| Problem statement |
Go through the entries below and copy each line that holds the word "Combining".

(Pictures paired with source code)
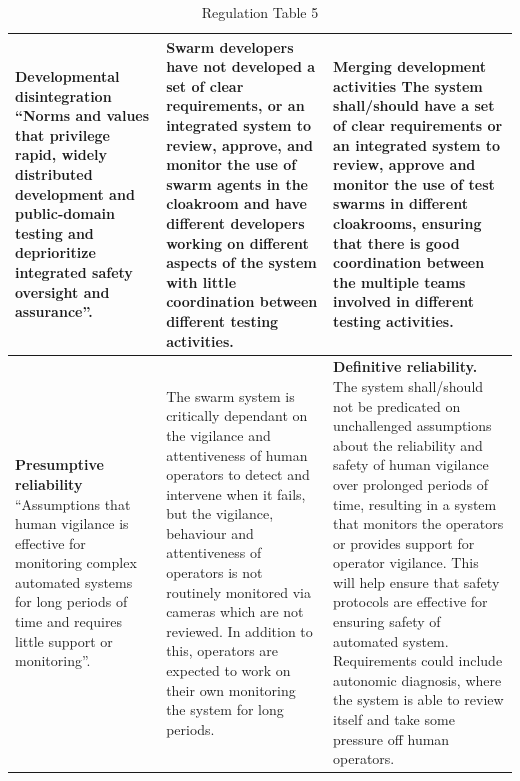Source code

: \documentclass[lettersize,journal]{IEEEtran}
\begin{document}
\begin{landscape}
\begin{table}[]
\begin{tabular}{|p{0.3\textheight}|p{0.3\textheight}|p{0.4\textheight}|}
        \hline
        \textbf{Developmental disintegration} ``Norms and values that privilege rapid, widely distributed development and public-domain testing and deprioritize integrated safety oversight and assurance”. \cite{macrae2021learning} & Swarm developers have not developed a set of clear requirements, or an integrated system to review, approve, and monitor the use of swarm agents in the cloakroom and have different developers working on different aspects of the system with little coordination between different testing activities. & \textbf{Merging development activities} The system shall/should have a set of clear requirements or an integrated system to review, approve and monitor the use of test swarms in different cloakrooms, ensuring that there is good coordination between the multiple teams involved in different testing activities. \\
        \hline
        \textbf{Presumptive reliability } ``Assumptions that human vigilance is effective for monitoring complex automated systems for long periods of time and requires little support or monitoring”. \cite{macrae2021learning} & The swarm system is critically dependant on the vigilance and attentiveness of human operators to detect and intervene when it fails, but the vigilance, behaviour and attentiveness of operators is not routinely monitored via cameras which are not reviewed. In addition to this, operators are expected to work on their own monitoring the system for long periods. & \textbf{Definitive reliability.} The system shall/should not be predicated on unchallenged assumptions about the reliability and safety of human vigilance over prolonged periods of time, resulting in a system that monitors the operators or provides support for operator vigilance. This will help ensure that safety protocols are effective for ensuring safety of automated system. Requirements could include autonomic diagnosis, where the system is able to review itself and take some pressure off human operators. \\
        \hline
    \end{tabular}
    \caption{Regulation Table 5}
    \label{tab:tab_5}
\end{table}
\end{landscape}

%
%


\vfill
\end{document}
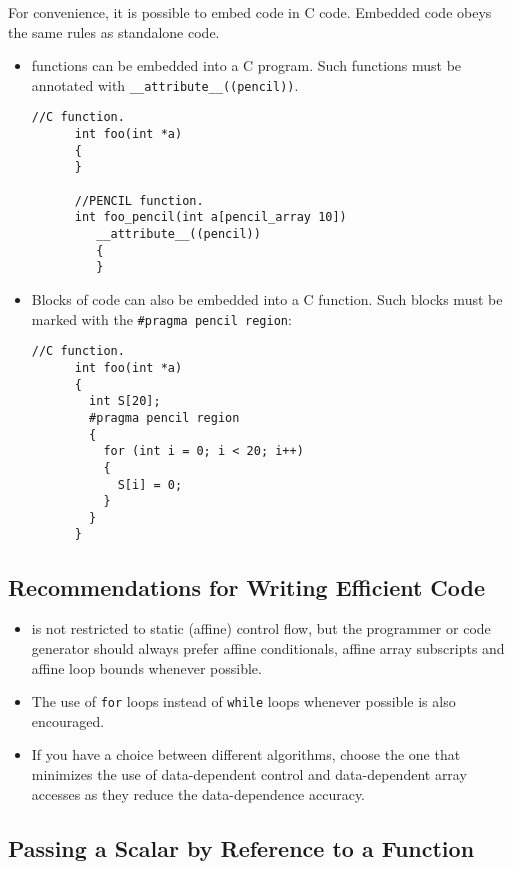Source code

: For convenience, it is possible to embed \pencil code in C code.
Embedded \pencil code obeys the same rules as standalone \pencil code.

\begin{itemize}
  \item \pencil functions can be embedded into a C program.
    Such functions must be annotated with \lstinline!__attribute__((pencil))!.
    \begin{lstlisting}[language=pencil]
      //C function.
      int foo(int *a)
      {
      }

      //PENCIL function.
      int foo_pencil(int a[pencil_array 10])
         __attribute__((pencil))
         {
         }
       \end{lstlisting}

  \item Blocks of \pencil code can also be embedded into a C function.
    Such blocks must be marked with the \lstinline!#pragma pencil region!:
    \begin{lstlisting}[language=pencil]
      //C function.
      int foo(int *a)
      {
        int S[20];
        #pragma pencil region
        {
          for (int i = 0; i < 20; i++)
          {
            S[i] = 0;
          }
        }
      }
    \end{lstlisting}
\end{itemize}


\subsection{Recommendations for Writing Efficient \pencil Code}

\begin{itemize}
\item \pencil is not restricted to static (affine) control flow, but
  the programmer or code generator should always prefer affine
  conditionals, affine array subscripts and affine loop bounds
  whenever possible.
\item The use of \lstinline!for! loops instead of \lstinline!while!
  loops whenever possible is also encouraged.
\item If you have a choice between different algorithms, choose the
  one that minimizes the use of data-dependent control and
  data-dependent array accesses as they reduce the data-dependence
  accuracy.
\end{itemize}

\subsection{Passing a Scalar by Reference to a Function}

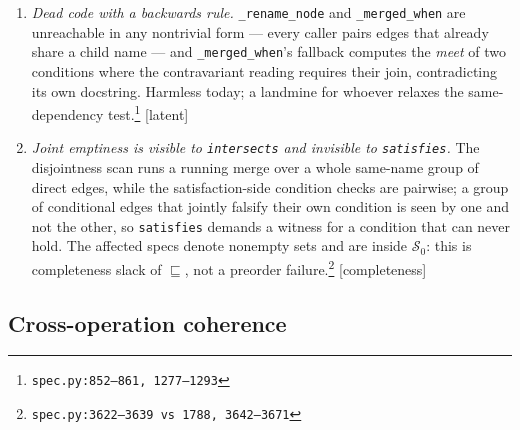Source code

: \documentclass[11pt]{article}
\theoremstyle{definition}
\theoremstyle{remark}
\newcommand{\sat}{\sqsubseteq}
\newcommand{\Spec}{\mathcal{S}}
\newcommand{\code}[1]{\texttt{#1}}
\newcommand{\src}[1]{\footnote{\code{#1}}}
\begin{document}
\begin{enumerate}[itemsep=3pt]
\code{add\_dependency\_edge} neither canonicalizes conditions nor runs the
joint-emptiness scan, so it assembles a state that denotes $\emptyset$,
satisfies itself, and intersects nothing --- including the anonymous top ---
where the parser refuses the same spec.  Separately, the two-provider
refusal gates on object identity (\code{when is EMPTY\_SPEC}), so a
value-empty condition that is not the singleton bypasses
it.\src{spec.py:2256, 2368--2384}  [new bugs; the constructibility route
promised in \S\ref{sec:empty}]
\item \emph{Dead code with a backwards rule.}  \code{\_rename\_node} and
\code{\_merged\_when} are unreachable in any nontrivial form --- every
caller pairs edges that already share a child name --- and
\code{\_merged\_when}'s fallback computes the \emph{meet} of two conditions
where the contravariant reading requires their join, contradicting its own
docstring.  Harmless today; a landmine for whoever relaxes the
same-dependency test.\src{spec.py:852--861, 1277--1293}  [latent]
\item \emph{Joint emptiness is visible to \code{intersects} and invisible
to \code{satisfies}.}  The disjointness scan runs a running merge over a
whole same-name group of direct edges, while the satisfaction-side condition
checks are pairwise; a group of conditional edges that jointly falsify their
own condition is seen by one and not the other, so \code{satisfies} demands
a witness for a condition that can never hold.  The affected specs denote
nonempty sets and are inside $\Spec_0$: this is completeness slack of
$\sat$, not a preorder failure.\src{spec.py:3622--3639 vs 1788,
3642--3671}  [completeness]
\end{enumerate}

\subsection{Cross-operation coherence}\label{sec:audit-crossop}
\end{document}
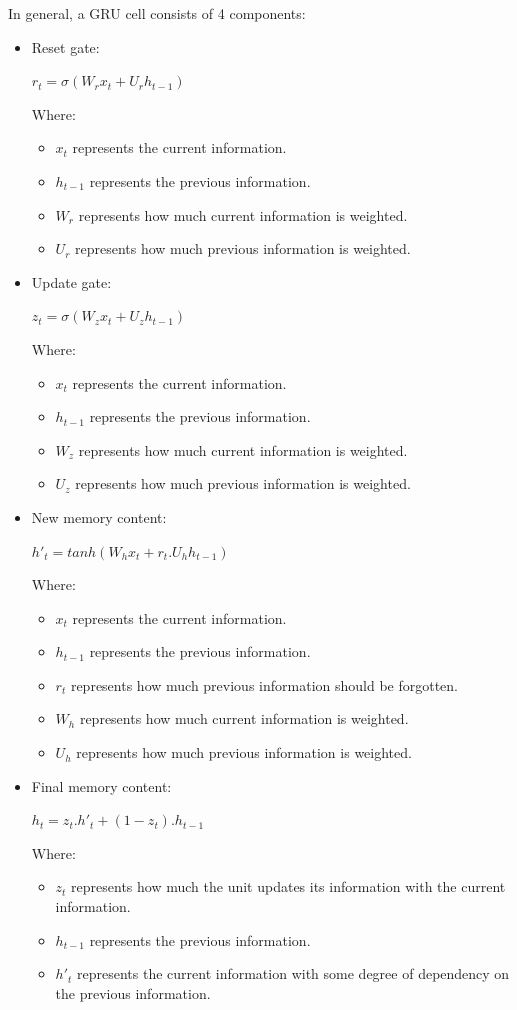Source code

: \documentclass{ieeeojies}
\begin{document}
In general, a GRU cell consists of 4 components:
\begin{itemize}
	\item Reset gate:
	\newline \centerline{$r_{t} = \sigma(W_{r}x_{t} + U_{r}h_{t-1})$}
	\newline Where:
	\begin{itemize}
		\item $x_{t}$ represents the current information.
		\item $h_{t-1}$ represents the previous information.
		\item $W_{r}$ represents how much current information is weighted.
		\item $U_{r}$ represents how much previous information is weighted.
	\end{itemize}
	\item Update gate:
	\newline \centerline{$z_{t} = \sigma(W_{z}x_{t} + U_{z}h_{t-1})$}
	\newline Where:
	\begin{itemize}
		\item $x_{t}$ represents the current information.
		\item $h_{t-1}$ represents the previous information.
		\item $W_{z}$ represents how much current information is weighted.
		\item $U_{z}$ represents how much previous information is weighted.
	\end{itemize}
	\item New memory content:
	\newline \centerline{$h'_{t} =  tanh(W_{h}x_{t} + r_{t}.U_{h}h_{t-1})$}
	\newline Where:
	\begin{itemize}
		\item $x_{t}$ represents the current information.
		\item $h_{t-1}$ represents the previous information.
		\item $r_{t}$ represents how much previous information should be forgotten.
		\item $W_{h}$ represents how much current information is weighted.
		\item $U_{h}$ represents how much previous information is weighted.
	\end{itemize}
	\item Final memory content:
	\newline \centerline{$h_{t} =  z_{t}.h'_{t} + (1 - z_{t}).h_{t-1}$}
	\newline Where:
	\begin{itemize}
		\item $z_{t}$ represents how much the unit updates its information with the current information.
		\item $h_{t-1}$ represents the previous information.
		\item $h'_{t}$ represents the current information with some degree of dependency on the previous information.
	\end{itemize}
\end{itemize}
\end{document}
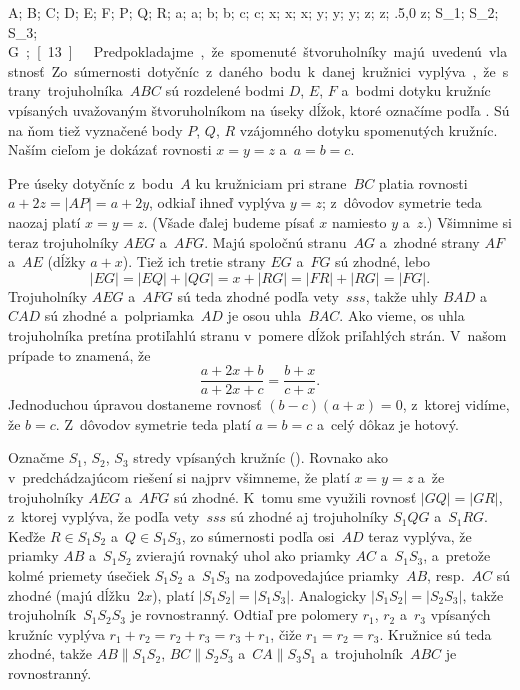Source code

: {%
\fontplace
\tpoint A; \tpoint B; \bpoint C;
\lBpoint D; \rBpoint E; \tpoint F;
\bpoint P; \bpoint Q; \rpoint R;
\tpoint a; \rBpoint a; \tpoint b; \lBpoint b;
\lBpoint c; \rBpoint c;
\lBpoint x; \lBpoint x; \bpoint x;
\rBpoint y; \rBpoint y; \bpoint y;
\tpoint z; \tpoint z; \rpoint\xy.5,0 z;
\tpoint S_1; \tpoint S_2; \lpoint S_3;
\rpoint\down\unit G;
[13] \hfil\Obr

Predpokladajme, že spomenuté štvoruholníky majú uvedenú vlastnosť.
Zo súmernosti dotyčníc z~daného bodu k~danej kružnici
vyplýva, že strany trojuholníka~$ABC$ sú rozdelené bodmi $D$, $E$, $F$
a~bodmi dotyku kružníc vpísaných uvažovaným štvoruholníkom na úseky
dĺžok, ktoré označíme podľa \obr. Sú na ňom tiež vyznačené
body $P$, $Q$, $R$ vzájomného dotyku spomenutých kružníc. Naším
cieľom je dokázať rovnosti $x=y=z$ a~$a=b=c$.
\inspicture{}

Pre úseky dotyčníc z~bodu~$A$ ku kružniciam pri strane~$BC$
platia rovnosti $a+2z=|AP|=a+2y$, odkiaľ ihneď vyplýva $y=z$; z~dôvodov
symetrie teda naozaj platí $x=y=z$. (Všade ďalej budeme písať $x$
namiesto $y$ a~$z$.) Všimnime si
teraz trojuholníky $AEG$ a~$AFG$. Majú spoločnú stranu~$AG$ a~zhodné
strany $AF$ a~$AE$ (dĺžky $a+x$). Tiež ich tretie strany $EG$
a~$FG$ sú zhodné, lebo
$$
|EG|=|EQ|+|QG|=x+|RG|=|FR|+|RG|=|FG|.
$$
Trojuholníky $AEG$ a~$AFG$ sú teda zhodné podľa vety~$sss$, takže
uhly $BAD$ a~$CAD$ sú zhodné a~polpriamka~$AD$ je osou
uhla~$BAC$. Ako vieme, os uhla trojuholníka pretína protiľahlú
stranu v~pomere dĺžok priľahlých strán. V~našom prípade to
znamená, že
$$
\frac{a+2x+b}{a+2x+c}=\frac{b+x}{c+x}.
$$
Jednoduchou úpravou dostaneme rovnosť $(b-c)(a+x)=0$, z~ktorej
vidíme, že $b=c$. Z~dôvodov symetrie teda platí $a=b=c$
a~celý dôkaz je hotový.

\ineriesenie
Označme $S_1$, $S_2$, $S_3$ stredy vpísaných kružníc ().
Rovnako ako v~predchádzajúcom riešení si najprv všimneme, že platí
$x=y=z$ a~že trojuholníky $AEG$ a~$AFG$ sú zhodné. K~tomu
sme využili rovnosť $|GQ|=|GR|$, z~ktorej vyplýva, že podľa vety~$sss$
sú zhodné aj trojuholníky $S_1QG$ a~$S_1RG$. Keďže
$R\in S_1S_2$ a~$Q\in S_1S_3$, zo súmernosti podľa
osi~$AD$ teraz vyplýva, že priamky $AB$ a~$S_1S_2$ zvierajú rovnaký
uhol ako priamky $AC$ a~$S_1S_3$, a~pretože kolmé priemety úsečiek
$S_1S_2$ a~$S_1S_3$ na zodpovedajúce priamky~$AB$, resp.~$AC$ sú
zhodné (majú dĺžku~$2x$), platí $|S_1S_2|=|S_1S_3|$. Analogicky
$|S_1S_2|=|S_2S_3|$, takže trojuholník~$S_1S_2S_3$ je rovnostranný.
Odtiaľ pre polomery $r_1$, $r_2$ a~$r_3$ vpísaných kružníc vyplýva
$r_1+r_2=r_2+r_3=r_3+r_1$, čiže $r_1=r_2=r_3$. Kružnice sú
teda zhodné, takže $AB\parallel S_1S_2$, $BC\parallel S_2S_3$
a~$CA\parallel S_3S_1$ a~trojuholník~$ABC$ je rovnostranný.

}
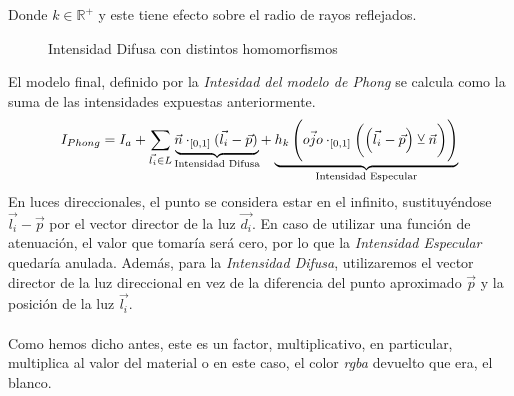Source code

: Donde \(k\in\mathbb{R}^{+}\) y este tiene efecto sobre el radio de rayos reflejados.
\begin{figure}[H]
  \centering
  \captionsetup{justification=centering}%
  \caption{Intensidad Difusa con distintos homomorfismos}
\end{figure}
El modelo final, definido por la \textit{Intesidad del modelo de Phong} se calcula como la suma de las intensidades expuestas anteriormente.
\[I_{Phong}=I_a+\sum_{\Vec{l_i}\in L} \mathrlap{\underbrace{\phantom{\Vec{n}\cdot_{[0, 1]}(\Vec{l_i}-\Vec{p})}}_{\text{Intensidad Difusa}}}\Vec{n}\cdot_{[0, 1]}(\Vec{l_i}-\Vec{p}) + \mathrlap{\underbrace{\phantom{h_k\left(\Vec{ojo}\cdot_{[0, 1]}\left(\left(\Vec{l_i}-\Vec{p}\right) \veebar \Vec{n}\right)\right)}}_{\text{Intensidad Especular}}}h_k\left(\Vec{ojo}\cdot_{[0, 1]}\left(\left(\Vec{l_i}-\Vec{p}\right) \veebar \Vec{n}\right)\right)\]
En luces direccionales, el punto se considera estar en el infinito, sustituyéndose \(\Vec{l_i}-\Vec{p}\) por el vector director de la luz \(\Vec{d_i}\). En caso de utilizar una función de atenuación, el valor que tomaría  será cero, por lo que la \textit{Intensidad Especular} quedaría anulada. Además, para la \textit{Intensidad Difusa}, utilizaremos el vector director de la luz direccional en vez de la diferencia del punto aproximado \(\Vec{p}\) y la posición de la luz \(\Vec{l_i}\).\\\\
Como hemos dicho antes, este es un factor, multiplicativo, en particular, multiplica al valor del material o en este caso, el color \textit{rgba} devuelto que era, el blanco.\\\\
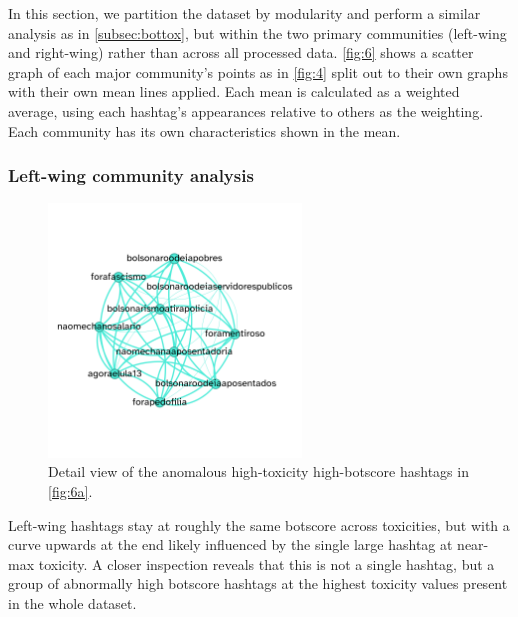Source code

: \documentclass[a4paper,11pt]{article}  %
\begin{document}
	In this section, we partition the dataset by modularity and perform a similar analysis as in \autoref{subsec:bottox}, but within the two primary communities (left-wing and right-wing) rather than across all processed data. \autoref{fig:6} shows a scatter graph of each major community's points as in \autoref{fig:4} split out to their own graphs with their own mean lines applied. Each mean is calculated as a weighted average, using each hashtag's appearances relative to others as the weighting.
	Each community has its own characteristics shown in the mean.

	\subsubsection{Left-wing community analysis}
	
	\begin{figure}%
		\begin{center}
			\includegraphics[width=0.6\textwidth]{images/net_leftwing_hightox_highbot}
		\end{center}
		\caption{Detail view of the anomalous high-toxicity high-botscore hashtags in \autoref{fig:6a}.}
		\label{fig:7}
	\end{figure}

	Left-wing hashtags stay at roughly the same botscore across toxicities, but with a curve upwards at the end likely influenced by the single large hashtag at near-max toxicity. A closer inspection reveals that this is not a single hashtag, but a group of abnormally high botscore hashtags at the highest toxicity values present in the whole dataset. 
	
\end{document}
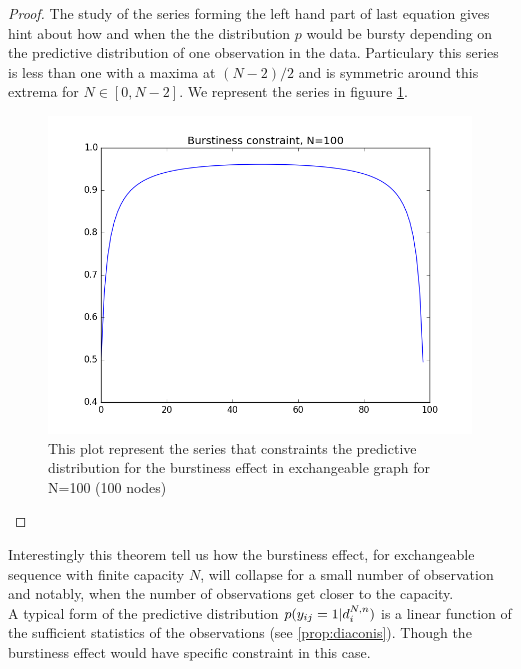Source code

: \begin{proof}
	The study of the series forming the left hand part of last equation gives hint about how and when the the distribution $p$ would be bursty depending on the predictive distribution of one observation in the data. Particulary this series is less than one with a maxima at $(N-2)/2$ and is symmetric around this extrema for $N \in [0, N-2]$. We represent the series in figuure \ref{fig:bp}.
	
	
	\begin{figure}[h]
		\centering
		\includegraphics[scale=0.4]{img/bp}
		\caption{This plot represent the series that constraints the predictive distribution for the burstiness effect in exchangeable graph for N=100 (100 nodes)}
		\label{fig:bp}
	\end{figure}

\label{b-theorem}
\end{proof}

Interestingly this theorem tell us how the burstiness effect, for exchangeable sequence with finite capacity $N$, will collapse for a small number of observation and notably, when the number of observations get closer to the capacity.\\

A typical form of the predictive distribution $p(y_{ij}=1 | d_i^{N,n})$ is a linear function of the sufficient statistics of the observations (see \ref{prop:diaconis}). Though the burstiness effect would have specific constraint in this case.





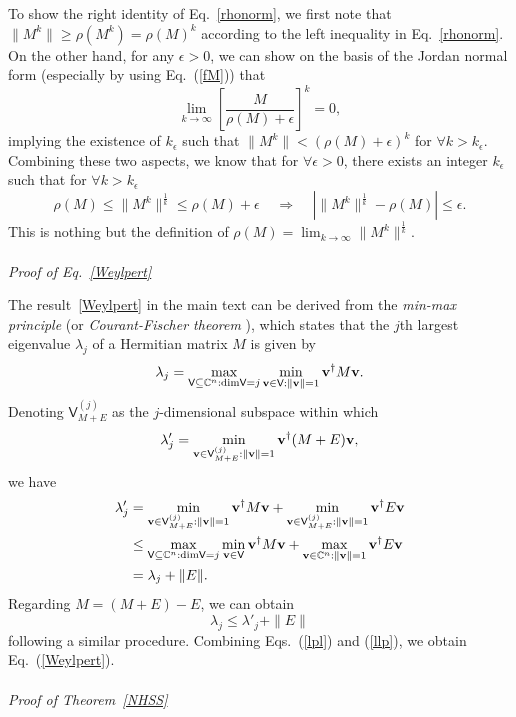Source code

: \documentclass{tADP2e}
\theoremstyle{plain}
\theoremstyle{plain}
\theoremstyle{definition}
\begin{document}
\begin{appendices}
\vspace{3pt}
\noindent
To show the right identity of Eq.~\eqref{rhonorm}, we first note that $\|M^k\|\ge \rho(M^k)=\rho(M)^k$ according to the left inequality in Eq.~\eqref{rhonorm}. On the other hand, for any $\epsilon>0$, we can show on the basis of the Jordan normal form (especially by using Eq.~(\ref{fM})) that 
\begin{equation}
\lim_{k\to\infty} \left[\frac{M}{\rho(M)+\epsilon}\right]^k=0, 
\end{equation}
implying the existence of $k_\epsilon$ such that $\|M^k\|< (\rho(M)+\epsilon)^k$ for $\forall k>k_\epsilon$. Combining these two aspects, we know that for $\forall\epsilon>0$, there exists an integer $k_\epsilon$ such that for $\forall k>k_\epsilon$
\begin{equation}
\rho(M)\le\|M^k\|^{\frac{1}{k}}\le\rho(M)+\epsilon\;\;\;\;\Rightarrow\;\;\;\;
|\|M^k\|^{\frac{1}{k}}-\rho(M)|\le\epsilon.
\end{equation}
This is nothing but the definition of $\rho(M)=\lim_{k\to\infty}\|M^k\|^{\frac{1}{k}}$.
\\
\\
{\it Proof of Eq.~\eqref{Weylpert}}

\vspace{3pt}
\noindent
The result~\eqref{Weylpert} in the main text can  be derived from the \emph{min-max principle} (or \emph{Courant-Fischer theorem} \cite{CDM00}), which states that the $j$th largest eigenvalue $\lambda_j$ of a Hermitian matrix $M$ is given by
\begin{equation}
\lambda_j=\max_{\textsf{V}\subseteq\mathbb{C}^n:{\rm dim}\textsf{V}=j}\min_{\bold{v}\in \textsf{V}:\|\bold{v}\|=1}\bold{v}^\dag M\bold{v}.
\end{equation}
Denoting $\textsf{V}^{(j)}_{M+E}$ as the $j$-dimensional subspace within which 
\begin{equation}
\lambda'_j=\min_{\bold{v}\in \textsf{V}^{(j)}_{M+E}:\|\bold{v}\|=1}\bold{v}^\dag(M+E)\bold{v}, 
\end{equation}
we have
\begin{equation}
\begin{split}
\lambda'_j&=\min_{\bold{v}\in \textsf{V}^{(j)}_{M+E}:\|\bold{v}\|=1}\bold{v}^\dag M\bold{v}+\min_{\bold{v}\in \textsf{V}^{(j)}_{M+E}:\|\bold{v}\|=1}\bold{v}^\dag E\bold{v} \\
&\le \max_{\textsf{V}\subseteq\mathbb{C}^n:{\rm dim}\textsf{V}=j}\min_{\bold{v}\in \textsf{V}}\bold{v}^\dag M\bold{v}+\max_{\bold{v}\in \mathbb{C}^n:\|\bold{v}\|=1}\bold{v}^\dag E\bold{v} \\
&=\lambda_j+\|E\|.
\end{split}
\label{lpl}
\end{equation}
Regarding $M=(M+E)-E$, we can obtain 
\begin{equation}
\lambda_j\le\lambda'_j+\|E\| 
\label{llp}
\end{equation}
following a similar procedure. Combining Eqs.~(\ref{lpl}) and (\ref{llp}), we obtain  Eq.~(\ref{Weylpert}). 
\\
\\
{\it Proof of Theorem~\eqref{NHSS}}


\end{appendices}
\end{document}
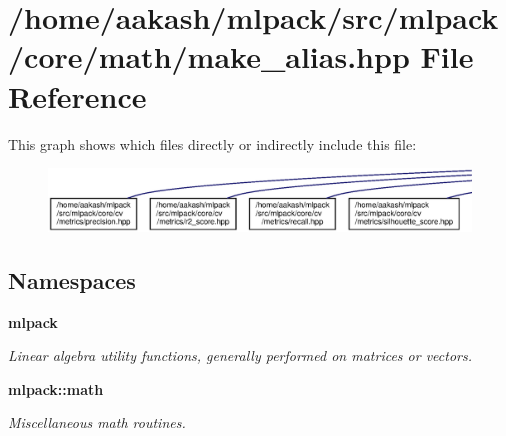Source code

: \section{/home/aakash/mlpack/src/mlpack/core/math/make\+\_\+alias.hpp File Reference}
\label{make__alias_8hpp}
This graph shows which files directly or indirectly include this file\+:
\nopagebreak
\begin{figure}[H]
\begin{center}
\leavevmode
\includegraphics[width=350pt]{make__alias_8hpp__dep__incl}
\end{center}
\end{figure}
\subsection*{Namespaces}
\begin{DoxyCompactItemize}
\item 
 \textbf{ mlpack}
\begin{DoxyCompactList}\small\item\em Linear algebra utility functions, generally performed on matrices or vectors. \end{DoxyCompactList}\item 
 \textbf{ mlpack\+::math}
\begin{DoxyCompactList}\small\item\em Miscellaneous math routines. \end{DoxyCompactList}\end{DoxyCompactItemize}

| Response to this exercise |
implying the existence of $k_\epsilon$ such that $\|M^k\|< (\rho(M)+\epsilon)^k$ for $\forall k>k_\epsilon$. Combining these two aspects, we know that for $\forall\epsilon>0$, there exists an integer $k_\epsilon$ such that for $\forall k>k_\epsilon$
following a similar procedure. Combining Eqs.~(\ref{lpl}) and (\ref{llp}), we obtain  Eq.~(\ref{Weylpert}). 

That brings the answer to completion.